The letter says: “We are writing to you because there is compelling evidence that the services and support that children and young people rely on are at breaking point.
“We believe this is because children and young people are being ignored in the government’s spending plans.”
It asserts that:
- A total of 90 children are being taken into care every day – a record high
- Fewer than a third of children and young people with a diagnosable mental health problem will get access to NHS-funded treatment this year
- Only three in 100 families of disabled children think the health and care services available to their children are adequate
- Almost three-quarters of school leaders expect they will be unable to balance their budgets in the next financial year
- The number of children with special educational needs who are awaiting suitable provision has more than doubled since 2010
- Up to three million children are at risk of going hungry during school holidays
One of the signatories, Kathy Evans, chief executive of Children England, said children should not have to pay for the “recklessness” of bankers and politicians.
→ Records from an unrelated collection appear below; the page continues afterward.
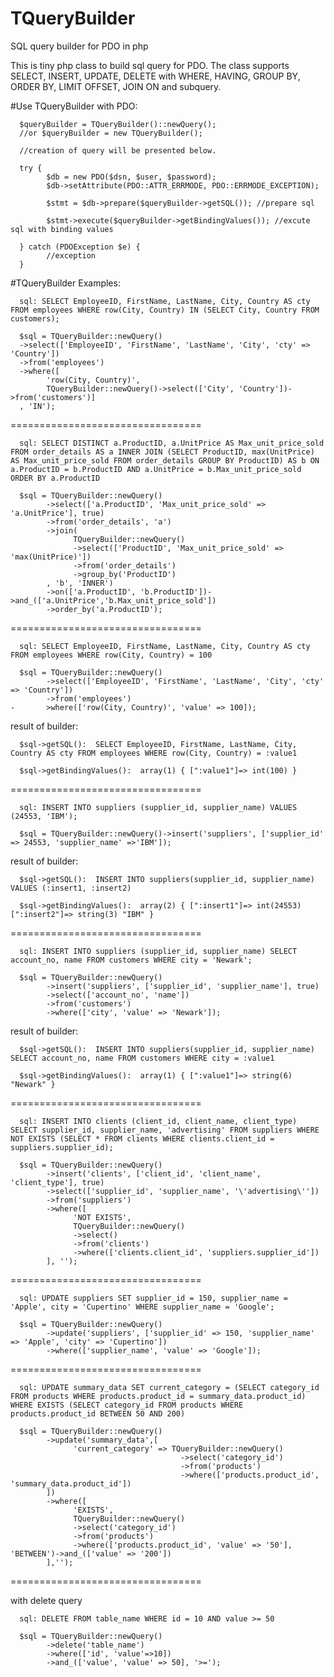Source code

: # TQueryBuilder
SQL query builder for PDO in php

This is tiny php class to build sql query for PDO. The class supports SELECT, INSERT, UPDATE, DELETE with WHERE, HAVING, GROUP BY, ORDER BY, LIMIT OFFSET, JOIN ON and subquery.

#Use TQueryBuilder with PDO:

      $queryBuilder = TQueryBuilder()::newQuery();
      //or $queryBuilder = new TQueryBuilder();

      //creation of query will be presented below.

      try {
            $db = new PDO($dsn, $user, $password);
            $db->setAttribute(PDO::ATTR_ERRMODE, PDO::ERRMODE_EXCEPTION);
      
            $stmt = $db->prepare($queryBuilder->getSQL()); //prepare sql
      
            $stmt->execute($queryBuilder->getBindingValues()); //excute sql with binding values
      
      } catch (PDOException $e) {
            //exception
      }

#TQueryBuilder Examples:

      sql: SELECT EmployeeID, FirstName, LastName, City, Country AS cty FROM employees WHERE row(City, Country) IN (SELECT City, Country FROM customers);

      $sql = TQueryBuilder::newQuery()
      ->select(['EmployeeID', 'FirstName', 'LastName', 'City', 'cty' => 'Country'])
      ->from('employees')
      ->where([
            'row(City, Country)', 
            TQueryBuilder::newQuery()->select(['City', 'Country'])->from('customers')]
      , 'IN');

=================================    

      sql: SELECT DISTINCT a.ProductID, a.UnitPrice AS Max_unit_price_sold FROM order_details AS a INNER JOIN (SELECT ProductID, max(UnitPrice) AS Max_unit_price_sold FROM order_details GROUP BY ProductID) AS b ON a.ProductID = b.ProductID AND a.UnitPrice = b.Max_unit_price_sold ORDER BY a.ProductID

      $sql = TQueryBuilder::newQuery()
            ->select(['a.ProductID', 'Max_unit_price_sold' => 'a.UnitPrice'], true)
            ->from('order_details', 'a')
            ->join(
                  TQueryBuilder::newQuery()
                  ->select(['ProductID', 'Max_unit_price_sold' => 'max(UnitPrice)'])
                  ->from('order_details')
                  ->group_by('ProductID')
            , 'b', 'INNER')
            ->on(['a.ProductID', 'b.ProductID'])->and_(['a.UnitPrice','b.Max_unit_price_sold'])
            ->order_by('a.ProductID');

=================================

      sql: SELECT EmployeeID, FirstName, LastName, City, Country AS cty FROM employees WHERE row(City, Country) = 100

      $sql = TQueryBuilder::newQuery()
            ->select(['EmployeeID', 'FirstName', 'LastName', 'City', 'cty' => 'Country'])
            ->from('employees')
    -       >where(['row(City, Country)', 'value' => 100]);
    
result of builder:

      $sql->getSQL():  SELECT EmployeeID, FirstName, LastName, City, Country AS cty FROM employees WHERE row(City, Country) = :value1

      $sql->getBindingValues():  array(1) { [":value1"]=> int(100) } 
    
=================================

      sql: INSERT INTO suppliers (supplier_id, supplier_name) VALUES (24553, 'IBM');

      $sql = TQueryBuilder::newQuery()->insert('suppliers', ['supplier_id' => 24553, 'supplier_name' =>'IBM']);

result of builder:

      $sql->getSQL():  INSERT INTO suppliers(supplier_id, supplier_name) VALUES (:insert1, :insert2)

      $sql->getBindingValues():  array(2) { [":insert1"]=> int(24553) [":insert2"]=> string(3) "IBM" }

=================================

      sql: INSERT INTO suppliers (supplier_id, supplier_name) SELECT account_no, name FROM customers WHERE city = 'Newark';

      $sql = TQueryBuilder::newQuery()
            ->insert('suppliers', ['supplier_id', 'supplier_name'], true)
            ->select(['account_no', 'name'])
            ->from('customers')
            ->where(['city', 'value' => 'Newark']);
        
result of builder:

      $sql->getSQL():  INSERT INTO suppliers(supplier_id, supplier_name) SELECT account_no, name FROM customers WHERE city = :value1

      $sql->getBindingValues():  array(1) { [":value1"]=> string(6) "Newark" }        

=================================

      sql: INSERT INTO clients (client_id, client_name, client_type) SELECT supplier_id, supplier_name, 'advertising' FROM suppliers WHERE NOT EXISTS (SELECT * FROM clients WHERE clients.client_id = suppliers.supplier_id);

      $sql = TQueryBuilder::newQuery()
            ->insert('clients', ['client_id', 'client_name', 'client_type'], true)
            ->select(['supplier_id', 'supplier_name', '\'advertising\''])
            ->from('suppliers')
            ->where([
                  'NOT EXISTS',
                  TQueryBuilder::newQuery()
                  ->select()
                  ->from('clients')
                  ->where(['clients.client_id', 'suppliers.supplier_id'])
            ], '');

=================================  

      sql: UPDATE suppliers SET supplier_id = 150, supplier_name = 'Apple', city = 'Cupertino' WHERE supplier_name = 'Google';

      $sql = TQueryBuilder::newQuery()
            ->update('suppliers', ['supplier_id' => 150, 'supplier_name' => 'Apple', 'city' => 'Cupertino'])
            ->where(['supplier_name', 'value' => 'Google']);
    
=================================  

      sql: UPDATE summary_data SET current_category = (SELECT category_id FROM products WHERE products.product_id = summary_data.product_id) WHERE EXISTS (SELECT category_id FROM products WHERE products.product_id BETWEEN 50 AND 200)

      $sql = TQueryBuilder::newQuery()
            ->update('summary_data',[
                  'current_category' => TQueryBuilder::newQuery()
                                          ->select('category_id')
                                          ->from('products')
                                          ->where(['products.product_id', 'summary_data.product_id'])
            ])
            ->where([
                  'EXISTS',
                  TQueryBuilder::newQuery()
                  ->select('category_id')
                  ->from('products')
                  ->where(['products.product_id', 'value' => '50'], 'BETWEEN')->and_(['value' => '200'])
            ],'');

=================================

with delete query

      sql: DELETE FROM table_name WHERE id = 10 AND value >= 50

      $sql = TQueryBuilder::newQuery()
            ->delete('table_name')
            ->where(['id', 'value'=>10])
            ->and_(['value', 'value' => 50], '>=');
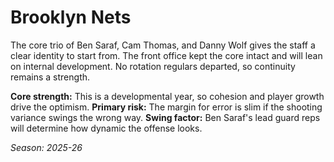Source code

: # Brooklyn Nets

The core trio of Ben Saraf, Cam Thomas, and Danny Wolf gives the staff a clear identity to start from.
The front office kept the core intact and will lean on internal development.
No rotation regulars departed, so continuity remains a strength.

**Core strength:** This is a developmental year, so cohesion and player growth drive the optimism.
**Primary risk:** The margin for error is slim if the shooting variance swings the wrong way.
**Swing factor:** Ben Saraf's lead guard reps will determine how dynamic the offense looks.

_Season: 2025-26_
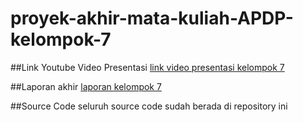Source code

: # proyek-akhir-mata-kuliah-APDP-kelompok-7

##Link Youtube Video Presentasi
[link video presentasi kelompok 7](https://youtu.be/chK59IPFQIs)

##Laporan akhir 
[laporan kelompok 7](Laporan%20Kelompok%207.pdf)

##Source Code
seluruh source code sudah berada di repository ini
“Austerity is not over for children – it’s getting worse. Theresa May must stop it.”
Another, Dr Carol Homden, head of Coram children’s charity, said: “Working with more than one million children, young people, families and professionals, we have seen first-hand how severely cuts to services and support have affected them.
“Children are waiting longer to be adopted, others have been denied access to free legal advice and representation – going homeless or being excluded from education.”
And Alison Garnham, of the Child Poverty Action Group, said: “Big social security cuts are pulling more and more of our children under the official poverty line, so nine children in every class of 30 are living under the official poverty line.”
In a statement, the government said: “We want all children to have the support they need to live healthy and happy lives, with the knowledge and skills to fulfil their potential.
“That is why we have made £200bn available to councils up to 2020 for local services, including to support children and young people, and why core schools funding is increasing to £43.5bn by 2020, including £6bn of funding specifically for children with complex special educational needs and disabilities.
“However, we do understand the pressures, including funding, faced by local children’s services as well as schools.”
The statement said children and young people’s mental health was a top priority with a proposed new workforce aiming to provide timely and effective support, while “£1.4bn has been made available to ensure that 70,000 additional children and young people a year will be able to access NHS specialist services by 2020-21”.